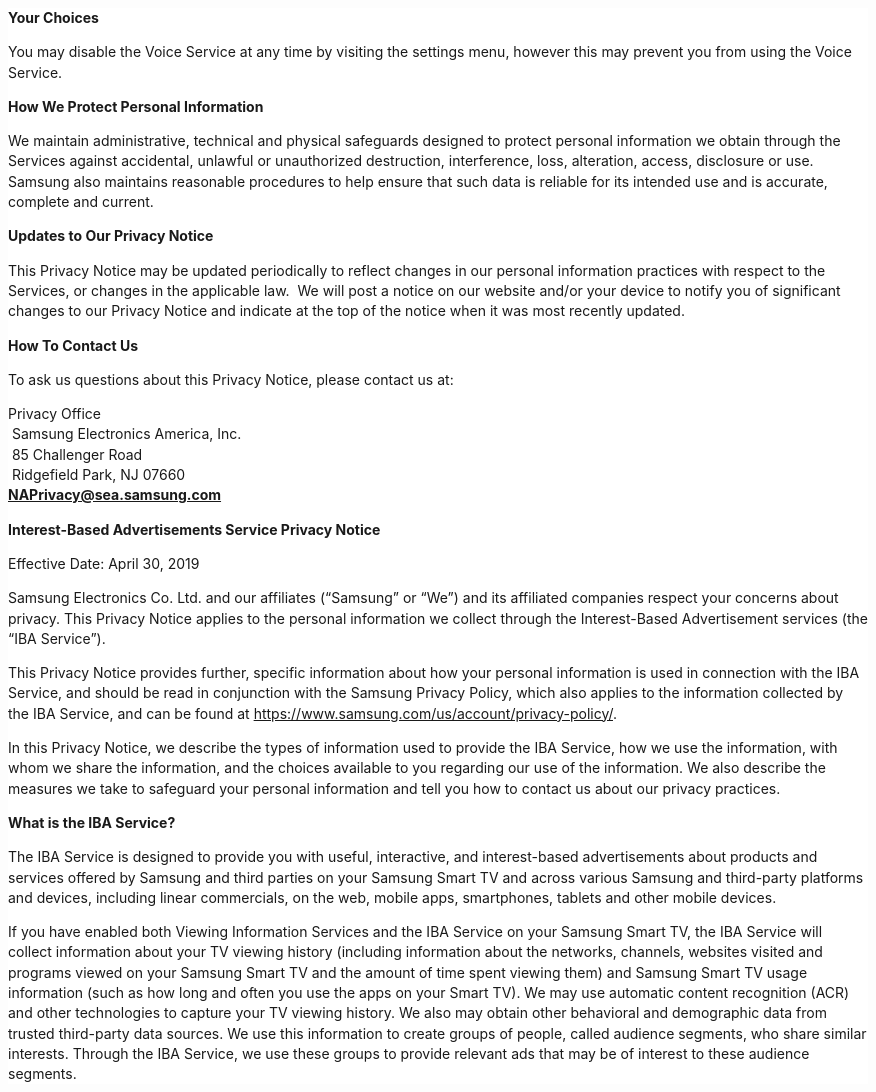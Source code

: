 **Your Choices**

You may disable the Voice Service at any time by visiting the settings menu, however this may prevent you from using the Voice Service.

**How We Protect Personal Information**

We maintain administrative, technical and physical safeguards designed to protect personal information we obtain through the Services against accidental, unlawful or unauthorized destruction, interference, loss, alteration, access, disclosure or use.  Samsung also maintains reasonable procedures to help ensure that such data is reliable for its intended use and is accurate, complete and current.

**Updates to Our Privacy Notice**

This Privacy Notice may be updated periodically to reflect changes in our personal information practices with respect to the Services, or changes in the applicable law.  We will post a notice on our website and/or your device to notify you of significant changes to our Privacy Notice and indicate at the top of the notice when it was most recently updated.

**How To Contact Us**

To ask us questions about this Privacy Notice, please contact us at:

Privacy Office  
 Samsung Electronics America, Inc.  
 85 Challenger Road  
 Ridgefield Park, NJ 07660  
**NAPrivacy@sea.samsung.com**

**Interest-Based Advertisements Service Privacy Notice**

Effective Date: April 30, 2019

Samsung Electronics Co. Ltd. and our affiliates (“Samsung” or “We”) and its affiliated companies respect your concerns about privacy. This Privacy Notice applies to the personal information we collect through the Interest-Based Advertisement services (the “IBA Service”).

This Privacy Notice provides further, specific information about how your personal information is used in connection with the IBA Service, and should be read in conjunction with the Samsung Privacy Policy, which also applies to the information collected by the IBA Service, and can be found at https://www.samsung.com/us/account/privacy-policy/.

In this Privacy Notice, we describe the types of information used to provide the IBA Service, how we use the information, with whom we share the information, and the choices available to you regarding our use of the information. We also describe the measures we take to safeguard your personal information and tell you how to contact us about our privacy practices.

**What is the IBA Service?**

The IBA Service is designed to provide you with useful, interactive, and interest-based advertisements about products and services offered by Samsung and third parties on your Samsung Smart TV and across various Samsung and third-party platforms and devices, including linear commercials, on the web, mobile apps, smartphones, tablets and other mobile devices.

If you have enabled both Viewing Information Services and the IBA Service on your Samsung Smart TV, the IBA Service will collect information about your TV viewing history (including information about the networks, channels, websites visited and programs viewed on your Samsung Smart TV and the amount of time spent viewing them) and Samsung Smart TV usage information (such as how long and often you use the apps on your Smart TV). We may use automatic content recognition (ACR) and other technologies to capture your TV viewing history. We also may obtain other behavioral and demographic data from trusted third-party data sources. We use this information to create groups of people, called audience segments, who share similar interests. Through the IBA Service, we use these groups to provide relevant ads that may be of interest to these audience segments.
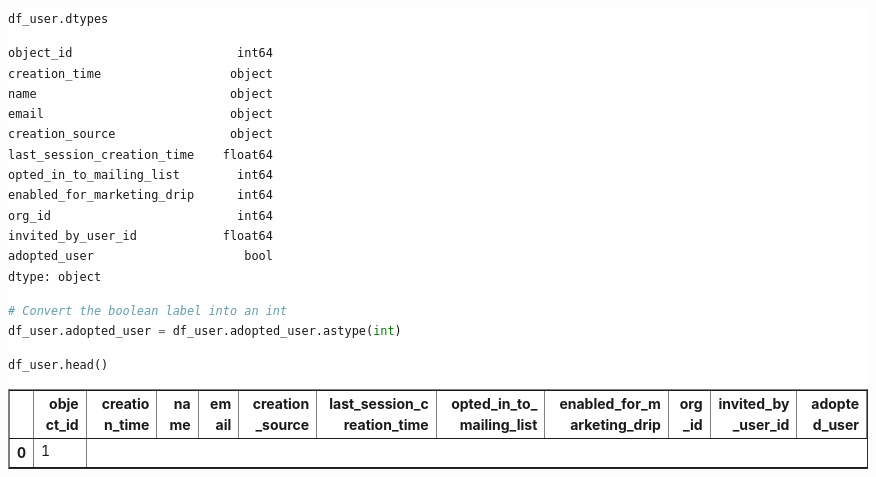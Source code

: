 
```python
df_user.dtypes
```




    object_id                       int64
    creation_time                  object
    name                           object
    email                          object
    creation_source                object
    last_session_creation_time    float64
    opted_in_to_mailing_list        int64
    enabled_for_marketing_drip      int64
    org_id                          int64
    invited_by_user_id            float64
    adopted_user                     bool
    dtype: object




```python
# Convert the boolean label into an int
df_user.adopted_user = df_user.adopted_user.astype(int)
```


```python
df_user.head()
```




<div>
<style>
    .dataframe thead tr:only-child th {
        text-align: right;
    }

    .dataframe thead th {
        text-align: left;
    }

    .dataframe tbody tr th {
        vertical-align: top;
    }
</style>
<table border="1" class="dataframe">
  <thead>
    <tr style="text-align: right;">
      <th></th>
      <th>object_id</th>
      <th>creation_time</th>
      <th>name</th>
      <th>email</th>
      <th>creation_source</th>
      <th>last_session_creation_time</th>
      <th>opted_in_to_mailing_list</th>
      <th>enabled_for_marketing_drip</th>
      <th>org_id</th>
      <th>invited_by_user_id</th>
      <th>adopted_user</th>
    </tr>
  </thead>
  <tbody>
    <tr>
      <th>0</th>
      <td>1</td>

☆ ☆ ☆

Set the data above down again exactly as given, with no pictures.

▶ _ANSWER TO THE EXERCISE_
Source code

: **Your Choices**

You may disable the Voice Service at any time by visiting the settings menu, however this may prevent you from using the Voice Service.

**How We Protect Personal Information**

We maintain administrative, technical and physical safeguards designed to protect personal information we obtain through the Services against accidental, unlawful or unauthorized destruction, interference, loss, alteration, access, disclosure or use.  Samsung also maintains reasonable procedures to help ensure that such data is reliable for its intended use and is accurate, complete and current.

**Updates to Our Privacy Notice**

This Privacy Notice may be updated periodically to reflect changes in our personal information practices with respect to the Services, or changes in the applicable law.  We will post a notice on our website and/or your device to notify you of significant changes to our Privacy Notice and indicate at the top of the notice when it was most recently updated.

**How To Contact Us**

To ask us questions about this Privacy Notice, please contact us at:

Privacy Office  
 Samsung Electronics America, Inc.  
 85 Challenger Road  
 Ridgefield Park, NJ 07660  
**NAPrivacy@sea.samsung.com**

**Interest-Based Advertisements Service Privacy Notice**

Effective Date: April 30, 2019

Samsung Electronics Co. Ltd. and our affiliates (“Samsung” or “We”) and its affiliated companies respect your concerns about privacy. This Privacy Notice applies to the personal information we collect through the Interest-Based Advertisement services (the “IBA Service”).

This Privacy Notice provides further, specific information about how your personal information is used in connection with the IBA Service, and should be read in conjunction with the Samsung Privacy Policy, which also applies to the information collected by the IBA Service, and can be found at https://www.samsung.com/us/account/privacy-policy/.

In this Privacy Notice, we describe the types of information used to provide the IBA Service, how we use the information, with whom we share the information, and the choices available to you regarding our use of the information. We also describe the measures we take to safeguard your personal information and tell you how to contact us about our privacy practices.

**What is the IBA Service?**

The IBA Service is designed to provide you with useful, interactive, and interest-based advertisements about products and services offered by Samsung and third parties on your Samsung Smart TV and across various Samsung and third-party platforms and devices, including linear commercials, on the web, mobile apps, smartphones, tablets and other mobile devices.

If you have enabled both Viewing Information Services and the IBA Service on your Samsung Smart TV, the IBA Service will collect information about your TV viewing history (including information about the networks, channels, websites visited and programs viewed on your Samsung Smart TV and the amount of time spent viewing them) and Samsung Smart TV usage information (such as how long and often you use the apps on your Smart TV). We may use automatic content recognition (ACR) and other technologies to capture your TV viewing history. We also may obtain other behavioral and demographic data from trusted third-party data sources. We use this information to create groups of people, called audience segments, who share similar interests. Through the IBA Service, we use these groups to provide relevant ads that may be of interest to these audience segments.
Source code

: 
```python
df_user.dtypes
```




    object_id                       int64
    creation_time                  object
    name                           object
    email                          object
    creation_source                object
    last_session_creation_time    float64
    opted_in_to_mailing_list        int64
    enabled_for_marketing_drip      int64
    org_id                          int64
    invited_by_user_id            float64
    adopted_user                     bool
    dtype: object




```python
# Convert the boolean label into an int
df_user.adopted_user = df_user.adopted_user.astype(int)
```


```python
df_user.head()
```




<div>
<style>
    .dataframe thead tr:only-child th {
        text-align: right;
    }

    .dataframe thead th {
        text-align: left;
    }

    .dataframe tbody tr th {
        vertical-align: top;
    }
</style>
<table border="1" class="dataframe">
  <thead>
    <tr style="text-align: right;">
      <th></th>
      <th>object_id</th>
      <th>creation_time</th>
      <th>name</th>
      <th>email</th>
      <th>creation_source</th>
      <th>last_session_creation_time</th>
      <th>opted_in_to_mailing_list</th>
      <th>enabled_for_marketing_drip</th>
      <th>org_id</th>
      <th>invited_by_user_id</th>
      <th>adopted_user</th>
    </tr>
  </thead>
  <tbody>
    <tr>
      <th>0</th>
      <td>1</td>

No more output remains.